Mercury capsule reached an altitude of 150 miles from Cape Canaveral, flight was 16 minutes and 39 seconds
BREVARD COUNTY, FLORIDA — Ham the Astrochimp was launched from Brevard County for an 18-minute flight aboard a Mercury capsule that reached an altitude of 150 miles from Cape Canaveral on January 31, 1961.
The results from his test flight led directly to the mission Alan Shepard made on May 5, 1961, aboard Freedom 7.
Ham’s flight in the Mercury capsule was a preliminary test before the launching of a human into orbit. Ham’s name is an acronym for the laboratory that prepared him for his historic mission—the Holloman Aerospace Medical Center, located at Holloman Air Force Base in New Mexico, southwest of Alamogordo.
His name was also in honor of the commander of Holloman Aeromedical Laboratory, Lieutenant Colonel Hamilton “Ham” Blackshear.
Ham was born in July 1957 in French Cameroon, captured by animal trappers, and sent to the Rare Bird Farm in Miami, Florida. He was purchased by the United States Air Force and brought to Holloman Air Force Base in July 1959.
Beginning in July 1959, the two-year-old chimpanzee was trained under the direction of neuroscientist Joseph V. Brady at Holloman Air Force Base Aero-Medical Field Laboratory to do simple, timed tasks in response to electric lights and sounds.
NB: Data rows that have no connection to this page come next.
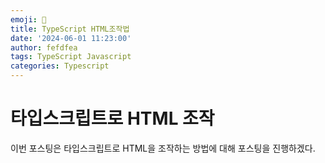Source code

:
 ```yaml
---
emoji: 👻
title: TypeScript HTML조작법
date: '2024-06-01 11:23:00'
author: fefdfea
tags: TypeScript Javascript
categories: Typescript
---
```


# 타입스크립트로 HTML 조작

이번 포스팅은 타입스크립트로 HTML을 조작하는 방법에 대해 포스팅을 진행하겠다.
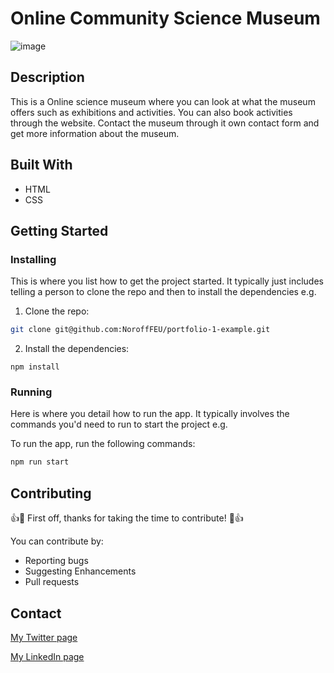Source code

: # Online Community Science Museum

![image](https://github.com/EronAdemi/Sciencemuseumproject/assets/111318711/0037a0ed-cf59-4793-a858-f3f152ce7adb)


## Description

This is a Online science museum where you can look at what the museum offers such as exhibitions and activities. You can also book activities through the website. Contact the museum through it own contact form and get more information about the museum.


## Built With

- HTML
- CSS

## Getting Started

### Installing

This is where you list how to get the project started. It typically just includes telling a person to clone the repo and then to install the dependencies e.g.

1. Clone the repo:

```bash
git clone git@github.com:NoroffFEU/portfolio-1-example.git
```

2. Install the dependencies:

```
npm install
```

### Running

Here is where you detail how to run the app. It typically involves the commands you'd need to run to start the project e.g.

To run the app, run the following commands:

```bash
npm run start
```

## Contributing

👍🎉 First off, thanks for taking the time to contribute! 🎉👍

You can contribute by:
  * Reporting bugs
  * Suggesting Enhancements
  * Pull requests

## Contact


[My Twitter page](www.twitter.com)

[My LinkedIn page](www.linkedin.com)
During his pre-flight training, Ham was taught to push a lever within five seconds of seeing a flashing blue light; failure to do so resulted in an application of a light electric shock to the soles of his feet, while a correct response earned him a banana pellet.
On January 31, 1961, Ham was secured in a Project Mercury mission designated MR-2 and launched from Cape Canaveral, Florida, on a suborbital flight. Ham’s vital signs and tasks were monitored by sensors and computers on Earth.
The capsule suffered a partial loss of pressure during the flight, but Ham’s space suit prevented him from suffering any harm. Ham’s lever-pushing performance in space was only a fraction of a second slower than on Earth, demonstrating that tasks could be performed in space.
Ham’s capsule splashed down in the Atlantic Ocean and was recovered by the USS Donner later that day. His only physical injury was a bruised nose. His flight was 16 minutes and 39 seconds long.
In 1963, Ham was transferred to the National Zoo in Washington, D.C., where he lived for 17 years before joining a small group of chimps at the North Carolina Zoo in 1980.
Ham died in 1983, and his grave is at the New Mexico Museum of Space History in Alamogordo, New Mexico.